Connecticut Superior Court Judicial District of New Britain at New Britain
Nov 17, 2010
2010 Ct. Sup. 22374 (Conn. Super. Ct. 2010)

Opinion

No. CV 08 5007513

November 17, 2010


MEMORANDUM OF DECISION RE MOTION TO STRIKE, #140


I FACTS

On January 24, 2008, Raymond Rodriguez, as administrator of the estate of his father, Ramon Rodriguez, filed a wrongful death action against Ambassador Wheelchair Services, Inc., (Ambassador), in the judicial district of Hartford. In that action, Rodriguez alleges that Ambassador sent a wheelchair van to transport the decedent for his weekly dialysis treatment. While walking down the driveway to meet the van, the decedent fell to the ground and was then assisted into the van by the driver. He suffered a heart attack, and by the time the emergency medical personnel arrived at the scene, the decedent had expired. Rodriguez alleges that his father's death was the result of the negligence of the driver in not appreciating the severity of the decedent's condition and not taking action to save his life. In addition, he alleges that Ambassador was negligent in that it failed to properly train, educate and supervise its employees as to the proper protocol.

Lincoln General Insurance Co. (Lincoln), filed a suit against the estate and Ambassador, claiming there is no coverage for the allegations of negligence brought against it by the estate under the commercial automobile policy which Lincoln issued to Ambassador. Lincoln is seeking a declaratory judgment in this action, asserting it has no obligation to defend and indemnify Ambassador relative to the pending wrongful death action. Ambassador filed a motion for summary judgment on March 20, 2009, claiming that Lincoln has a duty to defend Ambassador in the wrongful death action. The court granted the motion for summary judgment on November 3, 2009, finding that Lincoln "has an obligation to defend [Ambassador] in the [wrongful death action.]" (Trombley, J.) The court did not go so far as to find that Lincoln also had a duty to indemnify.

The suit against Raymond Rodriguez, Administrator, was withdrawn on May 18, 2010.

Lincoln had filed a cross-motion for summary judgment, which the court denied.

". . . Lincoln's duty to indemnify may ultimately depend on the theory upon which any judgment which may be rendered on the underlying complaint is based . . . [I]t does appear that Lincoln, not only has a duty to defend, but may very well have a duty to indemnify." (Memorandum of Decision re Ambassador's Motion for Summary Judgment — #123; Lincoln General's Cross Motion for Summary Judgment — #127, November 3, 2009, Trombley, J.).

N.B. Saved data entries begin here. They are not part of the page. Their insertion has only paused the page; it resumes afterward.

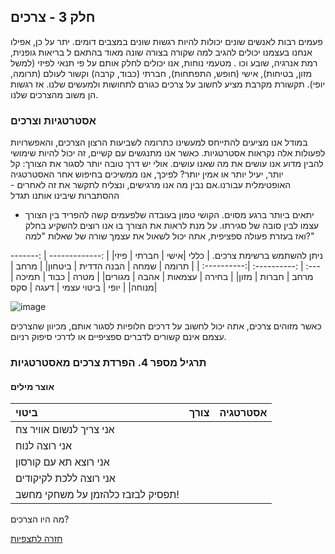 ## חלק 3 - צרכים 


 
פעמים רבות לאנשים שונים יכולות להיות רגשות שונים במצבים דומים. 
יתר על כן, אפילו אנחנו בעצמנו יכולים להגיב למה שקורה בצורה שונה מאוד בהתאם
  ל בריאות גופנית, רמת אנרגיה, שובע וכו 
. מטעמי נוחות, אנו יכולים לחלק אותם על פי תנאי לפיזי
(למשל מזון, בטיחות), אישי (חופש, התפתחות), חברתי (כבוד, קרבה)
וקשור לעולם (תרומה, יופי).
  תקשורת מקרבת מציע לחשוב על צרכים כגורם לתחושות ולמעשים שלנו. 
  אז רגשות הן משוב מהצרכים שלנו. 
  
  
### אסטרטגיות וצרכים 
במודל  אנו מציעים להתייחס למעשינו כתרומה לשביעות הרצון
הצרכים, והאפשרויות לפעולות אלה נקראות אסטרטגיות. כאשר אנו מתנגשים
עם קשיים, זה יכול להיות שימושי להבין מדוע אנו עושים את מה שאנו עושים. אולי יש
דרך טובה יותר לסגור את הצורך: קל יותר, יעיל יותר או אמין יותר? לפיכך, 
אנו ממשיכים בחיפוש אחר האסטרטגיה האופטימלית עבורנו.אם נבין מה אנו מרגישים, ונצליח לתקשר את זה לאחרים - ההסתברות שיבינו אותנו תגדל

- יתאים ביותר ברגע מסוים.
הקושי טמון בעובדה שלפעמים קשה להפריד בין הצורך עצמו לבין
סובה של סגירתו. על מנת לראות את הצורך בו אנו רוצים להשקיע בחלק
ואז בעזרת פעולה ספציפית, אתה יכול לשאול את עצמך שורה של שאלות "למה?"

ניתן להשתמש ברשימת צרכים.
| כללי     |אישי     | חברתי     | פיזי| 
| :------------- | :----------: | :----------: |:----------: |
|  תרומה | שמחה  | הבנה הדדית | ביטחון|
|  מרחב | מרחב  | חברות | מזון|
|  בחירה | עצמאות  | אהבה | מגורים|
|  מטרה | כבוד  | תמיכה | מנוחה|
|  יופי | ביטוי עצמי  | דעגה | סקס|

![image](https://user-images.githubusercontent.com/230802/138650556-7320b731-5df1-48e3-a70c-ab358853b019.png)

כאשר מזוהים צרכים, אתה יכול לחשוב על דרכים חלופיות לסגור אותם,
מכיוון שהצרכים עצמם אינם קשורים לדברים ספציפיים או לדרכי סיפוק
רניום.


### תרגיל מספר 4. הפרדת צרכים מאסטרטגיות

#### אוצר מילים

| ביטוי     | צורך     | אסטרטגיה| 
| :------------- | :----------: | :----------:  |
|   אני צריך לנשום אוויר צח  |  | |
|   אני רוצה לנוח  |  | |
|   אני רוצא תא עם קורסון  |  | |
|   אני רוצה ללכת לקיקודים  |  | |
|   תפסיק לבזבז כלהזמן על משחקי מחשב!   |  | |

מה היו הצרכים?

[חזרה לתצפיות](https://github.com/vega113/rhetoric_mastery/blob/master/nno1.md)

On January 19, 2010, Ambassador filed an amended answer, counterclaim and special defenses in order to augment the allegations contained within its original second and third counts of their original counterclaim to reflect that despite the court's decision in the motion for summary judgment, Lincoln continued to fail to provide a defense to Ambassador in the wrongful death action. In the first count of the amended counterclaim, Ambassador alleges a breach of contract as to Lincoln, in that Lincoln has acknowledged a duty to Ambassador, and it has "breached its claims handling and settlement obligations with respect to the insured Ambassador." Amended counterclaim, ¶ 9. Ambassador further alleges that as a result of Lincoln's conduct and failure to conduct claims handling and settlement procedures as part of the defense of the wrongful death action, and its failure to provide a defense in that action, Lincoln has breached its insurance contract with Ambassador. Id., ¶ 10.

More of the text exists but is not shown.